* Task directions *
Leave every picture out, and retype all the remaining records exactly.

* Rendered images with source text *
Segment Open

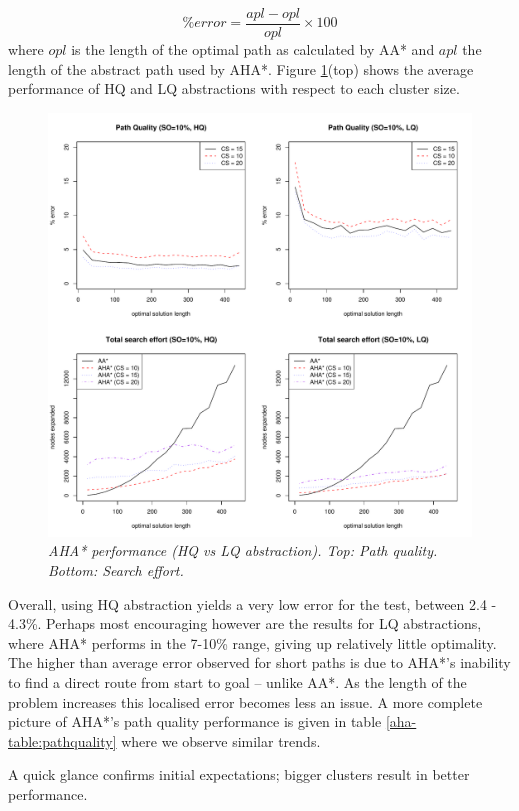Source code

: $$ \%error = \frac{apl - opl}{opl} \times 100 $$ where $opl$ is the length of the optimal path as calculated by AA* and $apl$ the length of the abstract path used by AHA*.
Figure \ref{aha-fig:allgraphs}(top) shows the average performance of HQ and LQ abstractions with respect to each cluster size. 
\begin{figure}[htbp]
       \caption{\small{\emph{AHA* performance (HQ vs LQ abstraction). Top: Path quality. Bottom: Search effort. }}}
       \begin{center}
                       \includegraphics[scale=0.35]{diagrams/allgraphs.pdf}
       \end{center}
       \label{aha-fig:allgraphs}
\end{figure}
Overall, using HQ abstraction yields a very low error for the test, between 2.4 - 4.3\%. 
Perhaps most encouraging however are the results for LQ abstractions, where AHA* performs in the 7-10\% range, giving up relatively little optimality. 
The higher than average error observed for short paths is due to AHA*'s inability to find a direct route from start to goal -- unlike AA*.
As the length of the problem increases this localised error becomes less an issue.
A more complete picture of AHA*'s path quality performance is given in table \ref{aha-table:pathquality} where we observe similar trends. 

A quick glance confirms initial expectations; bigger clusters result in better performance. 
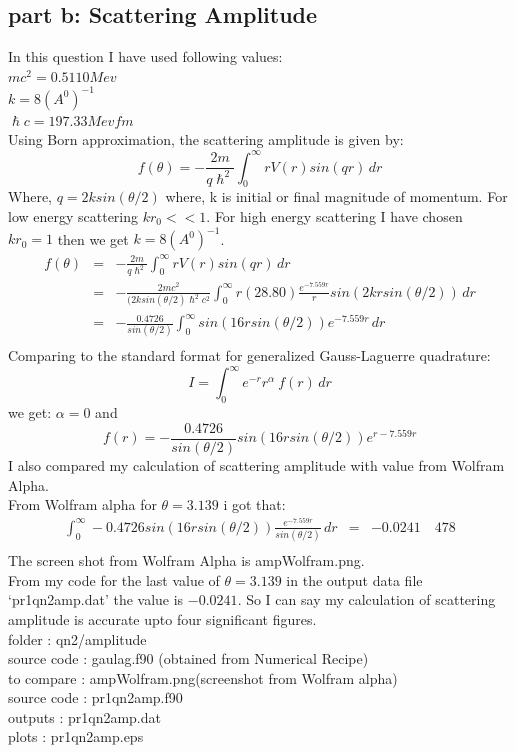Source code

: \documentclass[11pt,a4paper,english]{article}
\newcommand{\no}{\nonumber}
\newcommand{\beq}{\begin{equation}}
\newcommand{\eeq}{\end{equation}}
\newcommand{\beqa}{\begin{eqnarray}}
\newcommand{\eeqa}{\end{eqnarray}}
\newcommand{\bdm}{\begin{displaymath}}
\newcommand{\edm}{\end{displaymath}}
\begin{document}
	
	\subsection{part b: Scattering Amplitude}
In this question I have used following values:\\
$ mc^{2} = 0.5110 Mev $\\
$ k = 8 (A^{0})^{-1} $\\
$ \hslash c = 197.33 Mev fm $\\
Using Born approximation, the scattering amplitude is given by:\\
\beq
f(\theta)= -\frac{2m}{q\hslash^{2}}\!\! \int_0^\infty \!\! r V(r) sin(qr) \, dr
\eeq
Where, $ q=2ksin(\theta/2) $
where, k is initial or final magnitude of momentum. For low energy scattering $ kr_{0}<< 1$.
For high energy scattering I have chosen $ kr_{0} = 1$ then we get $ k = 8 (A^{0})^{-1} $.
\beqa
f(\theta) &=& -\frac{2m}{q\hslash^{2}}\!\! \int_0^\infty \!\! r V(r) sin(qr) \, dr \\
&=& -\frac{2mc^{2}}{(2ksin(\theta/2)\hslash^{2}c^{2}}\!\! \int_0^\infty \!\! r (28.80) \frac{ e^{-7.559r}}{r} sin(2krsin(\theta/2))  \, dr \no\\
&=& -\frac{0.4726}{sin(\theta/2)}\!\! \int_0^\infty \!\! sin(16rsin(\theta/2)) e^{-7.559r}\,dr  \no\\
\eeqa
Comparing to the standard format for generalized Gauss-Laguerre quadrature:\\
\bdm
I = \int_0^\infty \!\! e^{-r}r^{\alpha}\ \!f(r)\,dr 
\edm
we get:
$\alpha = 0 $ and \\
\bdm
f(r) = -\frac{0.4726}{sin(\theta/2)} sin(16rsin(\theta/2)) e^{r-7.559r}
\edm
I also compared my calculation of scattering amplitude with value from Wolfram Alpha.\\
From Wolfram alpha for $\theta=3.139$ i got that:\\
\beqa
\int_0^\infty \!\! -0.4726 sin(16rsin(\theta/2))  \frac{e^{-7.559r}}{sin(\theta/2)}  \,dr &=& -0.0241 \quad 478   \no\\
\eeqa
The screen shot from Wolfram Alpha is ampWolfram.png.\\
From my code for the last value of $\theta=3.139$ in the output data file `pr1qn2amp.dat' the value is $-0.0241$. So I can say my calculation of scattering amplitude is accurate upto four significant figures.\\
    folder       : qn2/amplitude\\
	source code  : gaulag.f90   (obtained from Numerical Recipe)\\
	to compare   : ampWolfram.png(screenshot from Wolfram alpha)\\
	source code  : pr1qn2amp.f90\\
	outputs      : pr1qn2amp.dat\\
	plots        : pr1qn2amp.eps\\
	
\end{document}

Segment Closed

* The answer *
Source code

: $$ \%error = \frac{apl - opl}{opl} \times 100 $$ where $opl$ is the length of the optimal path as calculated by AA* and $apl$ the length of the abstract path used by AHA*.
Figure \ref{aha-fig:allgraphs}(top) shows the average performance of HQ and LQ abstractions with respect to each cluster size. 
\begin{figure}[htbp]
       \caption{\small{\emph{AHA* performance (HQ vs LQ abstraction). Top: Path quality. Bottom: Search effort. }}}
       \begin{center}
                       \includegraphics[scale=0.35]{diagrams/allgraphs.pdf}
       \end{center}
       \label{aha-fig:allgraphs}
\end{figure}
Overall, using HQ abstraction yields a very low error for the test, between 2.4 - 4.3\%. 
Perhaps most encouraging however are the results for LQ abstractions, where AHA* performs in the 7-10\% range, giving up relatively little optimality. 
The higher than average error observed for short paths is due to AHA*'s inability to find a direct route from start to goal -- unlike AA*.
As the length of the problem increases this localised error becomes less an issue.
A more complete picture of AHA*'s path quality performance is given in table \ref{aha-table:pathquality} where we observe similar trends. 

A quick glance confirms initial expectations; bigger clusters result in better performance. 
Source code

: \documentclass[11pt,a4paper,english]{article}
\newcommand{\no}{\nonumber}
\newcommand{\beq}{\begin{equation}}
\newcommand{\eeq}{\end{equation}}
\newcommand{\beqa}{\begin{eqnarray}}
\newcommand{\eeqa}{\end{eqnarray}}
\newcommand{\bdm}{\begin{displaymath}}
\newcommand{\edm}{\end{displaymath}}
\begin{document}
	
	\subsection{part b: Scattering Amplitude}
In this question I have used following values:\\
$ mc^{2} = 0.5110 Mev $\\
$ k = 8 (A^{0})^{-1} $\\
$ \hslash c = 197.33 Mev fm $\\
Using Born approximation, the scattering amplitude is given by:\\
\beq
f(\theta)= -\frac{2m}{q\hslash^{2}}\!\! \int_0^\infty \!\! r V(r) sin(qr) \, dr
\eeq
Where, $ q=2ksin(\theta/2) $
where, k is initial or final magnitude of momentum. For low energy scattering $ kr_{0}<< 1$.
For high energy scattering I have chosen $ kr_{0} = 1$ then we get $ k = 8 (A^{0})^{-1} $.
\beqa
f(\theta) &=& -\frac{2m}{q\hslash^{2}}\!\! \int_0^\infty \!\! r V(r) sin(qr) \, dr \\
&=& -\frac{2mc^{2}}{(2ksin(\theta/2)\hslash^{2}c^{2}}\!\! \int_0^\infty \!\! r (28.80) \frac{ e^{-7.559r}}{r} sin(2krsin(\theta/2))  \, dr \no\\
&=& -\frac{0.4726}{sin(\theta/2)}\!\! \int_0^\infty \!\! sin(16rsin(\theta/2)) e^{-7.559r}\,dr  \no\\
\eeqa
Comparing to the standard format for generalized Gauss-Laguerre quadrature:\\
\bdm
I = \int_0^\infty \!\! e^{-r}r^{\alpha}\ \!f(r)\,dr 
\edm
we get:
$\alpha = 0 $ and \\
\bdm
f(r) = -\frac{0.4726}{sin(\theta/2)} sin(16rsin(\theta/2)) e^{r-7.559r}
\edm
I also compared my calculation of scattering amplitude with value from Wolfram Alpha.\\
From Wolfram alpha for $\theta=3.139$ i got that:\\
\beqa
\int_0^\infty \!\! -0.4726 sin(16rsin(\theta/2))  \frac{e^{-7.559r}}{sin(\theta/2)}  \,dr &=& -0.0241 \quad 478   \no\\
\eeqa
The screen shot from Wolfram Alpha is ampWolfram.png.\\
From my code for the last value of $\theta=3.139$ in the output data file `pr1qn2amp.dat' the value is $-0.0241$. So I can say my calculation of scattering amplitude is accurate upto four significant figures.\\
    folder       : qn2/amplitude\\
	source code  : gaulag.f90   (obtained from Numerical Recipe)\\
	to compare   : ampWolfram.png(screenshot from Wolfram alpha)\\
	source code  : pr1qn2amp.f90\\
	outputs      : pr1qn2amp.dat\\
	plots        : pr1qn2amp.eps\\
	
\end{document}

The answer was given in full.